• Task to carry out: Reproduce verbatim all of the data given below, but do not carry over the images.

• Study material:
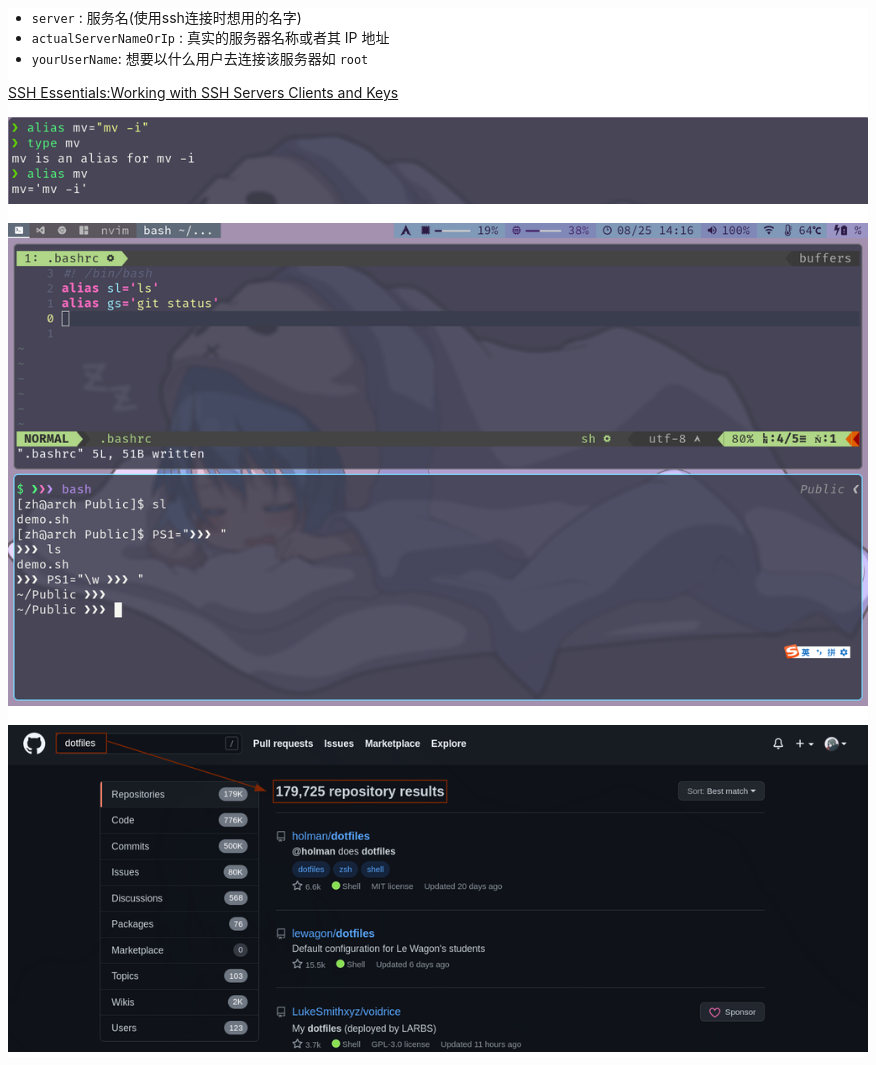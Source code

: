 + `server` : 服务名(使用ssh连接时想用的名字)
+ `actualServerNameOrIp` : 真实的服务器名称或者其 IP 地址
+ `yourUserName`: 想要以什么用户去连接该服务器如 `root`

[SSH Essentials:Working with SSH Servers Clients and Keys](https://www.digitalocean.com/community/tutorials/ssh-essentials-working-with-ssh-servers-clients-and-keys) 


![alt](./Missing_Semester.assets/2022-08-25_14-02.png)

![alt](./Missing_Semester.assets/2022-08-25_14-17.png)

![alt](./Missing_Semester.assets/2022-08-25_14-23.png)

• Answer section:
Source code

: + `server` : 服务名(使用ssh连接时想用的名字)
+ `actualServerNameOrIp` : 真实的服务器名称或者其 IP 地址
+ `yourUserName`: 想要以什么用户去连接该服务器如 `root`

[SSH Essentials:Working with SSH Servers Clients and Keys](https://www.digitalocean.com/community/tutorials/ssh-essentials-working-with-ssh-servers-clients-and-keys) 


![alt](./Missing_Semester.assets/2022-08-25_14-02.png)

![alt](./Missing_Semester.assets/2022-08-25_14-17.png)

![alt](./Missing_Semester.assets/2022-08-25_14-23.png)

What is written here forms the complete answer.